(Extracted records)
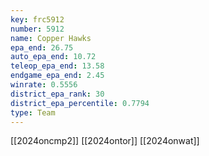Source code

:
 ```yaml
---
key: frc5912
number: 5912
name: Copper Hawks
epa_end: 26.75
auto_epa_end: 10.72
teleop_epa_end: 13.58
endgame_epa_end: 2.45
winrate: 0.5556
district_epa_rank: 30
district_epa_percentile: 0.7794
type: Team
---
```

[[2024oncmp2]]
[[2024ontor]]
[[2024onwat]]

### Exercise aim:
Repeat the records above word for word. Pictures stay out of the copy.

### Exercise answer:
Source code

:
 ```yaml
---
key: frc5912
number: 5912
name: Copper Hawks
epa_end: 26.75
auto_epa_end: 10.72
teleop_epa_end: 13.58
endgame_epa_end: 2.45
winrate: 0.5556
district_epa_rank: 30
district_epa_percentile: 0.7794
type: Team
---
```

[[2024oncmp2]]
[[2024ontor]]
[[2024onwat]]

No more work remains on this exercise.